Living with Unstable Zero Dynamics:
The Story of Feedback Limitations
Like a person, an engineering technique becomes wise and effective only when its limits are fully understood. For classical feedback theory, such limits were described already in its birth certificate issued by Bode in the 1940's. Along with its many abilities, feedback control is hindered by the presence of unstable poles and/or zeros of the transfer function of the plant. Bode, a native of Urbana, Illinois, quantified these limits with his celebrated integrals. Some 40 years later, Freuenberg and Looze working in Urbana, generalized Bode's integrals to linear multivariable feedback systems. A further step was made in 1993 by Qiu and Davison who employed cheap optimal control to translate the frequency domain limits into the time domain and extend a 1972 optimal regulator result of Kwakernaak and Sivan.

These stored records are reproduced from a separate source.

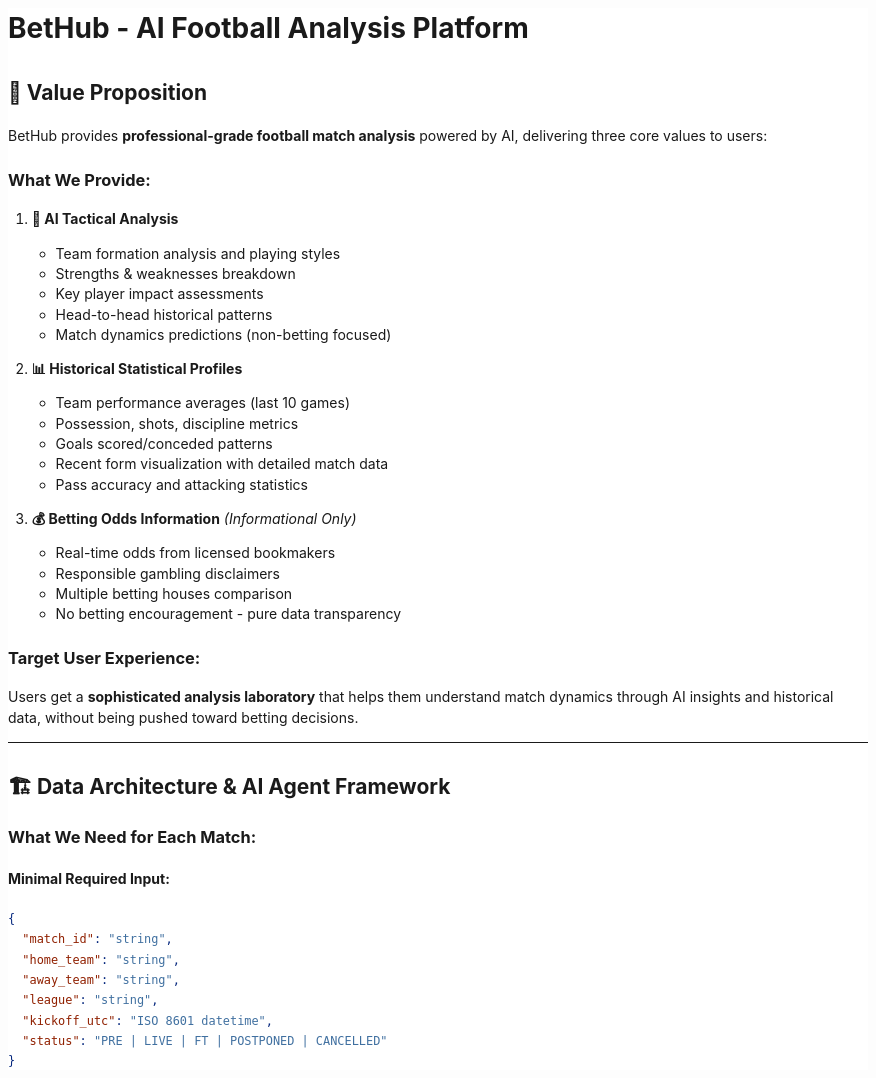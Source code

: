 # BetHub - AI Football Analysis Platform

## 🎯 **Value Proposition**

BetHub provides **professional-grade football match analysis** powered by AI, delivering three core values to users:

### **What We Provide:**

1. **🧠 AI Tactical Analysis**
   - Team formation analysis and playing styles
   - Strengths & weaknesses breakdown
   - Key player impact assessments
   - Head-to-head historical patterns
   - Match dynamics predictions (non-betting focused)

2. **📊 Historical Statistical Profiles**
   - Team performance averages (last 10 games)
   - Possession, shots, discipline metrics
   - Goals scored/conceded patterns
   - Recent form visualization with detailed match data
   - Pass accuracy and attacking statistics

3. **💰 Betting Odds Information** *(Informational Only)*
   - Real-time odds from licensed bookmakers
   - Responsible gambling disclaimers
   - Multiple betting houses comparison
   - No betting encouragement - pure data transparency

### **Target User Experience:**
Users get a **sophisticated analysis laboratory** that helps them understand match dynamics through AI insights and historical data, without being pushed toward betting decisions.

---

## 🏗️ **Data Architecture & AI Agent Framework**

### **What We Need for Each Match:**

#### **Minimal Required Input:**
```json
{
  "match_id": "string",
  "home_team": "string", 
  "away_team": "string",
  "league": "string",
  "kickoff_utc": "ISO 8601 datetime",
  "status": "PRE | LIVE | FT | POSTPONED | CANCELLED"
}
```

The train of thought was thus set to move to Santa Barbara where Seron, Braslavsky, Mayne and this speaker decided to analyze feedback limitations in nonlinear systems for which frequency domain methods don't work. Since the most intriguing linear limitations are due to unstable ('nonminimum phase') zeros, their nonlinear counterpart has been the focus of recent reasearch, and is the main topic of this talk. Using nonlinear cheap optimal control and the concept on nonlinear zero dynamics, a clear characterization of feedback limitations in nonlinear systems has been derived, which also sheds new light on the limitations in linear systems. Even if the control effort is free, but zero dynamics are unstable, perfect tracking performance cannot be achieved. A well defined amount of control energy must be diverted to stabilize the zero dynamics, causing a tracking error which exactly reflects this amount.
This talk will give structual and qualitative interpretations of these nonlinear results in a narrative form, understandable to nonexperts, but it will also include a few analytical expressions for students familiar with nonlinear control theory.
3:30 – 4:30 p.m.